Source texts of formatted documents
:::::
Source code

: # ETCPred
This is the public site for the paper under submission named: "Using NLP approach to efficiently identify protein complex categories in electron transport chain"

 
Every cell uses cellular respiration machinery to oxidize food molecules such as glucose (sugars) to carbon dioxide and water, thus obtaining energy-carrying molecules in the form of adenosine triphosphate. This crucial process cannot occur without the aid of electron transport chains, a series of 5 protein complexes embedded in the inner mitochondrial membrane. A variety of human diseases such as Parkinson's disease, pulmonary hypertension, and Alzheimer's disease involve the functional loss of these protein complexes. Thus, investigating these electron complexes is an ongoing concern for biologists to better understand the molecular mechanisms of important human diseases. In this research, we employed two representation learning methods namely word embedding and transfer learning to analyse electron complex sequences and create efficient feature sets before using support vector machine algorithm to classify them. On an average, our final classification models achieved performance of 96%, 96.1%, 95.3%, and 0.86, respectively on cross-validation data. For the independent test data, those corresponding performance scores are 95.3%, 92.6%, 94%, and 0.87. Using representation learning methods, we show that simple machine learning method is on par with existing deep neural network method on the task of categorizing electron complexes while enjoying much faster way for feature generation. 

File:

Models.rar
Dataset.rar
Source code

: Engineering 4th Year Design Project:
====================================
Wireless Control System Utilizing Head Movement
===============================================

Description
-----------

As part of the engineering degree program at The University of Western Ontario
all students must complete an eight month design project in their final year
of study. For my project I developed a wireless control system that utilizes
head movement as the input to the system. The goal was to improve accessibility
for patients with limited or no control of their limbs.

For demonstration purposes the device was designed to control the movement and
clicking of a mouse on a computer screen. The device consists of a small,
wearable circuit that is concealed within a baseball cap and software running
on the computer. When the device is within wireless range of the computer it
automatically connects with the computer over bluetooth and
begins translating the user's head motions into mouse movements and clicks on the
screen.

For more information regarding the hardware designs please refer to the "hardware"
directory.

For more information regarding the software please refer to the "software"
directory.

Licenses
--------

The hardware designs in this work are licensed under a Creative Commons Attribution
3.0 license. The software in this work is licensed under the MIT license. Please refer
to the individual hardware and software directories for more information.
:::::
→ TASK TO CARRY OUT
Across the entries above, tally every line that includes the string "regarding", then state only the count.

→ ANSWER AREA
2